Ya estaba de malas con el presidente, de modo que era quien menos tenía que perder. Además, ya le daba igual el politiqueo.
—Llevas cuatro años de desfase, Doug. —Lo tuteó sin querer.
—¿Qué se supone que quiere decir eso?
—Lo sabe perfectamente. —Rectificó; después miró a Barb Stenhauser, la jefa de gabinete de Williams—. Y usted también. Seré breve, porque no tengo tiempo que perder. El gobierno anterior fastidiaba todo lo que tocaba. Emponzoñó el ambiente y todas nuestras relaciones. Lo de «líderes del mundo libre» no es más que palabrería, la red de inteligencia de la que tanto se enorgullece ha dejado de existir, nuestros aliados desconfían de nosotros. Los que quieren hacernos daño están al acecho y nosotros nos quedamos de brazos cruzados, si no les abrimos las puertas. Pienso en Rusia, en China, ese loco de Corea del Norte... Y aquí, en la administración, ¿podemos de verdad fiarnos de que se trabaja con lealtad desde los altos cargos hasta lo más bajo del escalafón?
—El Estado profundo —dijo el director nacional de Inteligencia.
—Lo que tiene que preocuparnos no es la profundidad, sino la amplitud: está por todas partes. Después de cuatro años contratando, ascendiendo y recompensando a gente dispuesta a decir o hacer lo que hiciera falta con tal de respaldar a un presidente trastornado, nos hemos vuelto vulnerables. —Consultó el móvil: nada—. No es que sólo haya incompetentes, ni que los que lo son tengan necesariamente malas intenciones o nos estén desgastando desde dentro, lo que pasa es que en el fondo pocos saben cómo hacer bien su trabajo. Miren, yo vengo del sector privado y sé reconocer si un trabajador está motivado y si tiene suficientes incentivos. Hemos heredado a miles de empleados que se han pasado cuatro años muertos de miedo y que sólo quieren pasar desapercibidos. Eso incluye mi departamento. De hecho, no se salva ni la Casa Blanca... —concluyó mirando a Barb Stenhauser.

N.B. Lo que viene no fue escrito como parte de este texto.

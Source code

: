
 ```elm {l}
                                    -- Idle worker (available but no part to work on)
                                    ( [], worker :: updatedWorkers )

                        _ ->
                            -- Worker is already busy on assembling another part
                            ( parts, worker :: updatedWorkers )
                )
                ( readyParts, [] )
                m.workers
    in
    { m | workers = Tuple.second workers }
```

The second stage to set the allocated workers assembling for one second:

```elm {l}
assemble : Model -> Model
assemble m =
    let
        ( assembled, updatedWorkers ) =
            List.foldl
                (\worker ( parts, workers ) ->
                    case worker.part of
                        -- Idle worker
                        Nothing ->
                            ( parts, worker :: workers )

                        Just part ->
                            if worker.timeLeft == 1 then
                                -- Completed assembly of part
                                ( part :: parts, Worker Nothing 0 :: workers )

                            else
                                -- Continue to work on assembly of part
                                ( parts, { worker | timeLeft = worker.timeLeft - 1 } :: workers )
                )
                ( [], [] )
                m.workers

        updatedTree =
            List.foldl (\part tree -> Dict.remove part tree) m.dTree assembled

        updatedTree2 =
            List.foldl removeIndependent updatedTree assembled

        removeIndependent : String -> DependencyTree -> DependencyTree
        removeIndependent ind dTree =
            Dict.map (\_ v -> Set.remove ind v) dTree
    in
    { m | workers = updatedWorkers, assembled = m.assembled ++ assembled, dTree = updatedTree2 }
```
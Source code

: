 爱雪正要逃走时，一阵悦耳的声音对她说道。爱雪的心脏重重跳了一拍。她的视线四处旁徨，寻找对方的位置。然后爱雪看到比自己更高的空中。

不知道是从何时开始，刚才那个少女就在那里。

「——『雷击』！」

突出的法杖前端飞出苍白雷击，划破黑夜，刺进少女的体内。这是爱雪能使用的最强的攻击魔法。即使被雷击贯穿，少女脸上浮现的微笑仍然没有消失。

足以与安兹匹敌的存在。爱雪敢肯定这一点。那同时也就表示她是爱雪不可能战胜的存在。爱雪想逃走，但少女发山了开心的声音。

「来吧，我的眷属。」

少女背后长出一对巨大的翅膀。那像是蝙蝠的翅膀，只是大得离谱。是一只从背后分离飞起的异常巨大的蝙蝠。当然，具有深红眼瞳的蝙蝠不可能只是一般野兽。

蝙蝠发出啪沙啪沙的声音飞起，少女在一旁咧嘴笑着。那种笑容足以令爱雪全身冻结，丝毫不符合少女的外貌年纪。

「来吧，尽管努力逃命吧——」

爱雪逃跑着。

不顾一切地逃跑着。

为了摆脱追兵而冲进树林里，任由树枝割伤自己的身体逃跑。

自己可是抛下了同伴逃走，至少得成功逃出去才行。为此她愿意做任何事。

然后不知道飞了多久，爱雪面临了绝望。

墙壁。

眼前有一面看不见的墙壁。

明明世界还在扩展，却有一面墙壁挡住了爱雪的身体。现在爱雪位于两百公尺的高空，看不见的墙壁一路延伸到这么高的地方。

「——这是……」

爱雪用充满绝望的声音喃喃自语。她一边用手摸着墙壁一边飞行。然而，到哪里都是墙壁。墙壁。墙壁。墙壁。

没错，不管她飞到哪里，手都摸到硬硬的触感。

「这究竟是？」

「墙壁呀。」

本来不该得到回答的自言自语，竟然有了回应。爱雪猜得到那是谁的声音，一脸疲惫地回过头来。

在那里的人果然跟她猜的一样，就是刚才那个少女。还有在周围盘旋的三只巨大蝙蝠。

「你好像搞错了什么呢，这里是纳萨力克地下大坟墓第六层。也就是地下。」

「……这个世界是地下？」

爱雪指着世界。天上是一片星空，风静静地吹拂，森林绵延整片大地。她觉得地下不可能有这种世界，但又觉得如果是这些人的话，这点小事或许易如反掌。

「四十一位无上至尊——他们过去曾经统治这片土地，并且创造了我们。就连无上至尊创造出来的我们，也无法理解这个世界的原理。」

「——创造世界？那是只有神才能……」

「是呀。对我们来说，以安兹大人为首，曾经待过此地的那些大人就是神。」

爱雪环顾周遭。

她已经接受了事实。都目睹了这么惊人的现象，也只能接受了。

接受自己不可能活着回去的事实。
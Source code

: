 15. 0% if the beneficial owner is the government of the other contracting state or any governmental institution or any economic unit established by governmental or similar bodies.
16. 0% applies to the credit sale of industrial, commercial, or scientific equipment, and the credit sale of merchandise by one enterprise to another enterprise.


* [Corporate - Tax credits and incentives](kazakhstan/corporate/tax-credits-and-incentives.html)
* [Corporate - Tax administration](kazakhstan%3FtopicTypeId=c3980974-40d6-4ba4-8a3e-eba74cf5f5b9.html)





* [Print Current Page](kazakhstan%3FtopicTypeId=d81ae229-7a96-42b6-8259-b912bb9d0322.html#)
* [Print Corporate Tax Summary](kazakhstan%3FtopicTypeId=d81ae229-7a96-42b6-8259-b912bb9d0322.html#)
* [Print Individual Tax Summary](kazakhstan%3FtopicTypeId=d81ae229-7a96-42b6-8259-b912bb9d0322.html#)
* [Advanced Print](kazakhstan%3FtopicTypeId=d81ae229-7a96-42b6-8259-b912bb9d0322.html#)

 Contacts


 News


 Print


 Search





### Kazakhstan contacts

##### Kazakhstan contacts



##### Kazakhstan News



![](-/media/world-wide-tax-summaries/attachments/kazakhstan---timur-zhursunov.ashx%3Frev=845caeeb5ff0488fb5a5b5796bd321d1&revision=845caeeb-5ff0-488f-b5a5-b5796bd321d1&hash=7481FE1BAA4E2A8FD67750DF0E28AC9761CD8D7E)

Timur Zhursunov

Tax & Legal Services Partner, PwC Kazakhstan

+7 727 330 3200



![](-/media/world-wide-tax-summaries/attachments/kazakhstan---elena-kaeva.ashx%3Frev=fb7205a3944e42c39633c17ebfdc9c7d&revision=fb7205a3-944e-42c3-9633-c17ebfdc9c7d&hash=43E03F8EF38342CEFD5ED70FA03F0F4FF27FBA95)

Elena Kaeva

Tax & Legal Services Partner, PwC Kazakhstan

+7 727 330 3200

—¿Y eso me incluye a mí también? —preguntó el general Whitehead—. Formé parte del gobierno anterior.
—Y, por lo que cuentan, dedicaba casi todo el tiempo a desactivar granadas —repuso Ellen—, a intentar frenar, o al menos paliar, los efectos de las decisiones militares y estratégicas más demenciales.
—Cosa que no conseguí del todo —reconoció el jefe del Estado Mayor Conjunto—. Les rogué al presidente y a sus ayudantes más cercanos que no alentasen el rearme nuclear, ¿y sabe qué me contestaron?
Ellen no dijo nada por miedo a la respuesta.
—Me contestaron: «¿De qué sirven los misiles nucleares si no puedes usarlos?» —Whitehead palideció al decirlo—. Si me hubiera puesto más firme...
—Al menos lo intentó —dijo Ellen.
Whitehead gruñó un poco.
—Ése será mi epitafio: «Al menos lo intentó»...
—Es importante —repuso Ellen—. La mayoría no lo hizo. Lo siento, señor presidente, pero tengo que volver al Departamento de Estado... y luego viajar a Alemania. ¿Necesita algo más de mí?
—No, Ellen. —El presidente Williams vaciló—. Lo de Alemania... ¿es un viaje personal?
Ellen se lo quedó mirando: no podía creerse lo que Williams acababa de decir, lo que había querido decir.
En ese momento intervino el general Whitehead.
—Puedo hacerle un hueco en uno de los transportes militares que tienen previsto salir dentro de una hora de la base Andrews.
—No, tranquila —dijo el presidente Williams—, puede usar el avión oficial, aunque el viaje no tenga ese carácter. Seguro que la canciller alemana entenderá que llegue así, sin previo aviso, y no lo verá como una ruptura del protocolo.
—Es humana. —Ellen le lanzó a Williams una mirada asesina—. Debería usted intentarlo.